ASSIGNMENT: Where the string "takes" occurs in a line of the data below, that line should be copied.

SOURCE INFORMATION:
☆ ☆ ☆ ☆ ☆

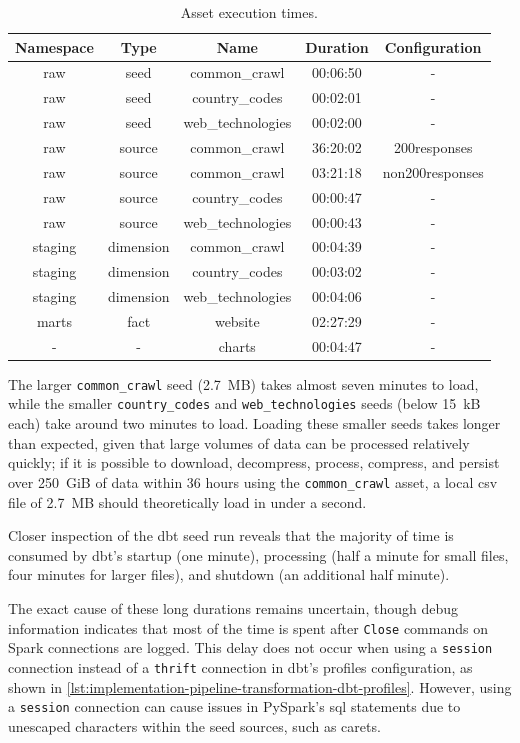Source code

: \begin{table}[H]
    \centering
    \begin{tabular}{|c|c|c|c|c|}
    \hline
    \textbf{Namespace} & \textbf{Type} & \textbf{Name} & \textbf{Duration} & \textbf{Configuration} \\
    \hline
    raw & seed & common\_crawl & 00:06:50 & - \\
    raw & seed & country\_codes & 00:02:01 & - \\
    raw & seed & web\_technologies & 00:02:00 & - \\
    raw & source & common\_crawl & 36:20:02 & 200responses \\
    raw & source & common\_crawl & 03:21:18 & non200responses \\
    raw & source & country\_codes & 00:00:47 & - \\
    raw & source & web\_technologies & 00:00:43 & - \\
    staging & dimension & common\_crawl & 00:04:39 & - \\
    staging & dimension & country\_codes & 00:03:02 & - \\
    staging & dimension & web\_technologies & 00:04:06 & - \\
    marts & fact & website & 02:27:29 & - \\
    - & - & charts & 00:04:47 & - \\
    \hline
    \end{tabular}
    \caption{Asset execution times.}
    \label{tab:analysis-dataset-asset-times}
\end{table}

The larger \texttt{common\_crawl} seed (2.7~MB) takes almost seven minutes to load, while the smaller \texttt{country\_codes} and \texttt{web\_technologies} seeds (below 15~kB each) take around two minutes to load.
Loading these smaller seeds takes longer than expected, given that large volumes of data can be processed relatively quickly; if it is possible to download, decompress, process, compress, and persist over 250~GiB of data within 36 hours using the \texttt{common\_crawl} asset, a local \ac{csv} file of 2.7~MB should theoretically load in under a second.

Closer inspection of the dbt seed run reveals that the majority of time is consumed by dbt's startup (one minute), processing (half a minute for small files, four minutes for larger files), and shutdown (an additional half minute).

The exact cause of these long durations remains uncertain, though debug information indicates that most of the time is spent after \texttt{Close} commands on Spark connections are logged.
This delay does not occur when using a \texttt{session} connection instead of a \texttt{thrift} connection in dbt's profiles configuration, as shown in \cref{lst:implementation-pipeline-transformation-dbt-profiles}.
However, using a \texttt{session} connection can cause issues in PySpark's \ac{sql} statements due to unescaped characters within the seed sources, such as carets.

☆ ☆ ☆ ☆ ☆

EXERCISE OUTPUT:
The larger \texttt{common\_crawl} seed (2.7~MB) takes almost seven minutes to load, while the smaller \texttt{country\_codes} and \texttt{web\_technologies} seeds (below 15~kB each) take around two minutes to load.
Loading these smaller seeds takes longer than expected, given that large volumes of data can be processed relatively quickly; if it is possible to download, decompress, process, compress, and persist over 250~GiB of data within 36 hours using the \texttt{common\_crawl} asset, a local \ac{csv} file of 2.7~MB should theoretically load in under a second.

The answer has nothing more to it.